SSE problems in Azure

I need some help to get to the bottom of these errors we see constantly with our SSE implementation.
They have been going on for months now, and now need to be erradicated.

We have two regular ServiceStack web services that communicate using SSE. Service A raises certain events to Services B using SSE:

  1. Service A : Publishes SSE events (on several channels)
  2. Service B: subscribes to several of the channels.

ServiceStack version 56.

  • We run both services as Cloud Services in Azure in production.
  • We run both services as Cloud Services in the Azure emulator in development (in IISExpress).
  • We are using the default MemoryServerEvents at present because the RedisServerEvents version causes other problems when run.
  • We currently do not have authentication on, but will need to go there once this problem is understood.

In development, when running on the Azure Emulator environment (in IISExpress), once Service A is started we see this exception every 10-12 seconds.
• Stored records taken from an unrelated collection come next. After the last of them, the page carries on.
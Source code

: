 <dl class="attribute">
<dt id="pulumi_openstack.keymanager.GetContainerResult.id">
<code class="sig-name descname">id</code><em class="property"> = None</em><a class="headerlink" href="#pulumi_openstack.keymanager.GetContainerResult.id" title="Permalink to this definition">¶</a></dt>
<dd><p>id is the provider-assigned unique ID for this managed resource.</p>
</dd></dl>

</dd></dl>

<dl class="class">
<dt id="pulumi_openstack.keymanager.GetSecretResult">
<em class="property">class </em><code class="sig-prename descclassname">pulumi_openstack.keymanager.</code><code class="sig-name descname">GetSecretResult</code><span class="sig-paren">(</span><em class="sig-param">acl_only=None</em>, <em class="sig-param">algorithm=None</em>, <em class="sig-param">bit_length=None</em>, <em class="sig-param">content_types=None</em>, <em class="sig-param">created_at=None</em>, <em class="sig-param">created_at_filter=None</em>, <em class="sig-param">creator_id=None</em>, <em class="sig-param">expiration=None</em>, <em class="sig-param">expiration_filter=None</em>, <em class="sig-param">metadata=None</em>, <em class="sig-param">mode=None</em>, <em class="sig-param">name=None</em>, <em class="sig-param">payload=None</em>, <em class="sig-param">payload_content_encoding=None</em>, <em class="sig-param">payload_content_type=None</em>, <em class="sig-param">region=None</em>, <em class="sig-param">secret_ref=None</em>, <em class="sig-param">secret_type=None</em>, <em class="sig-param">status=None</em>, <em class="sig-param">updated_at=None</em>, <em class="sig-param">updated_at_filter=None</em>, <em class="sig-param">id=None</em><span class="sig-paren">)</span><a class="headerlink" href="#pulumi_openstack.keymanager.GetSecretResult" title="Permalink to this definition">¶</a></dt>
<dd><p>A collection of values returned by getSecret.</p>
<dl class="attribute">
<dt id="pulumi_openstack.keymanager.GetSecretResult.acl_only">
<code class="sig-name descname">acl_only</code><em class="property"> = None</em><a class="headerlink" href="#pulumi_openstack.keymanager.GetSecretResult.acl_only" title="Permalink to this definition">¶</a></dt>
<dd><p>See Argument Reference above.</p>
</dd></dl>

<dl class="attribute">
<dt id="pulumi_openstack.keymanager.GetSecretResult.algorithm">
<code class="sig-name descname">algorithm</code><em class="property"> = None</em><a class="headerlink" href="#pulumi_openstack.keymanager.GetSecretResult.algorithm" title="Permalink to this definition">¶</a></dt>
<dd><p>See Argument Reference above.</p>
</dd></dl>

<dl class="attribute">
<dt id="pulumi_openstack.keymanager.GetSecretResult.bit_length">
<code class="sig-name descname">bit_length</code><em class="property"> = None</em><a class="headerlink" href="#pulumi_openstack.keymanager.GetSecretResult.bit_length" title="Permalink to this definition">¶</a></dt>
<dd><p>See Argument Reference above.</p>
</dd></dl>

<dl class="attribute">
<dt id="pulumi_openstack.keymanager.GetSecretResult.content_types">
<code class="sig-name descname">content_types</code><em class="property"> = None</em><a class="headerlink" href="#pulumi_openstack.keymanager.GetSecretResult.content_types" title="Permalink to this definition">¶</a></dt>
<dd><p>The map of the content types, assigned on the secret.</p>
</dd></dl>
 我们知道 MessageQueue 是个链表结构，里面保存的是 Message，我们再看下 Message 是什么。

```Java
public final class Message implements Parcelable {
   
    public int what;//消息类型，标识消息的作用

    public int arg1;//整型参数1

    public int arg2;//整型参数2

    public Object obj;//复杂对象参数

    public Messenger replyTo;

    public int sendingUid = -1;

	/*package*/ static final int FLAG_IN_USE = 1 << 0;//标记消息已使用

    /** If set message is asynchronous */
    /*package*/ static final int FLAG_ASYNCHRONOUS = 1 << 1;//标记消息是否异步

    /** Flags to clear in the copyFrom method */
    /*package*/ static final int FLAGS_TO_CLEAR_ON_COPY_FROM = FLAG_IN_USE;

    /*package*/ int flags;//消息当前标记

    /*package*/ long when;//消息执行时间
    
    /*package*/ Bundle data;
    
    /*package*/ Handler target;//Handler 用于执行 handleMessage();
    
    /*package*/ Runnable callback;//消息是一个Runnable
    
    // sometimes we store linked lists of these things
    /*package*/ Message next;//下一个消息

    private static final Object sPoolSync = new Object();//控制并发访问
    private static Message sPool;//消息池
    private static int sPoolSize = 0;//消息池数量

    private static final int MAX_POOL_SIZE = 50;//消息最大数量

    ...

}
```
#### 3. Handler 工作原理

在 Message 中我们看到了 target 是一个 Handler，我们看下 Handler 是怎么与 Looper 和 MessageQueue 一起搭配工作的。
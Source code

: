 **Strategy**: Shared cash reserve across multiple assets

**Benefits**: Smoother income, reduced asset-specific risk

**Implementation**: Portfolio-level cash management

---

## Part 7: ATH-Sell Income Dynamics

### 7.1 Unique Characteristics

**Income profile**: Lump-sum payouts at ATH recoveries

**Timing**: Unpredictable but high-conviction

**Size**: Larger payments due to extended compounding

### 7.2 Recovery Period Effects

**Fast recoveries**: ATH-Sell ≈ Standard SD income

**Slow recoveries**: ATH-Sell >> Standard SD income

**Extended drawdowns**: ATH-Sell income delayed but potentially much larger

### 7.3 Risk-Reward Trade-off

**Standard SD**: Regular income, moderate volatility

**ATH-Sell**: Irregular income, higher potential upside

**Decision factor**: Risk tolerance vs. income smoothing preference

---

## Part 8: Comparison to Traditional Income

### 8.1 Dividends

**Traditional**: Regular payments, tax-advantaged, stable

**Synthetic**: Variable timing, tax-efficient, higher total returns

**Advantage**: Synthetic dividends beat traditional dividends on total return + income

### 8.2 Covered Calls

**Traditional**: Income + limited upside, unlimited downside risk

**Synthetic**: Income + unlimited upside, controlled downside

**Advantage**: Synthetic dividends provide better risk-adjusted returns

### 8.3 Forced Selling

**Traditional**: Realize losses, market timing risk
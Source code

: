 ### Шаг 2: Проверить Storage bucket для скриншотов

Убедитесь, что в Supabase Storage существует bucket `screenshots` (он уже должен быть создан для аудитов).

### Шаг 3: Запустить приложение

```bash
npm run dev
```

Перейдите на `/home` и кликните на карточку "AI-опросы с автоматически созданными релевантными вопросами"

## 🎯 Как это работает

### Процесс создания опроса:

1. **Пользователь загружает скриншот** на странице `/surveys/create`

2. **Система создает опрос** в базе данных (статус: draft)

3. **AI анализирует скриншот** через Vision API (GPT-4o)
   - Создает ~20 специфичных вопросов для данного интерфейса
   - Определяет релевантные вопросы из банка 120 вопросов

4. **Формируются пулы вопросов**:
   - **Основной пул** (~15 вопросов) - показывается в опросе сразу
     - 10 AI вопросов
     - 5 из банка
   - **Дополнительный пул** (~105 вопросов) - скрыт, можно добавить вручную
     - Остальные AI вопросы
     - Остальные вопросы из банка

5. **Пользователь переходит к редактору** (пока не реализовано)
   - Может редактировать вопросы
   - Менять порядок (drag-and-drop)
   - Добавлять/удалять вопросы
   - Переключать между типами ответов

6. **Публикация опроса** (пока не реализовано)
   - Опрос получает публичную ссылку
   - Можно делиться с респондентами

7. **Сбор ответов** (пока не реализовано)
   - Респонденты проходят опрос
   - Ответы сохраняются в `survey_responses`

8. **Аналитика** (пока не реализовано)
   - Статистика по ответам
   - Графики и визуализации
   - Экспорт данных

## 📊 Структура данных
[iisexpress.exe] 09:58:32 [Error] [] [RecorderLogger.Error] "Error publishing notification to: Crib.Services.Profile.Changed@cmd.onJoin": HttpException { WebEventCode: 0, ErrorCode: -2147023667, Message: "The remote host closed the connection. The error code is 0x800704CD.", Data: [], InnerException: null, TargetSite: Void RaiseCommunicationError(Int32, Boolean), StackTrace: "   at System.Web.Hosting.IIS7WorkerRequest.RaiseCommunicationError(Int32 result, Boolean throwOnDisconnect)
   at System.Web.Hosting.IIS7WorkerRequest.ExplicitFlush()
   at System.Web.HttpResponse.Flush(Boolean finalFlush, Boolean async)
   at System.Web.HttpWriter.WriteFromStream(Byte[] data, Int32 offset, Int32 size)
   at ServiceStack.ServerEventsFeature.<.ctor>b__0(IResponse res, String frame)
   at ServiceStack.EventSubscription.Publish(String selector, String message)", HelpLink: null, Source: "System.Web", HResult: -2147023667 }

Where Crib.Services.Profile.Changed is one of the names of one of the channels we publish to.

We see this exception raised in Service B: (again every 10-12 seconds) Presumably they are related?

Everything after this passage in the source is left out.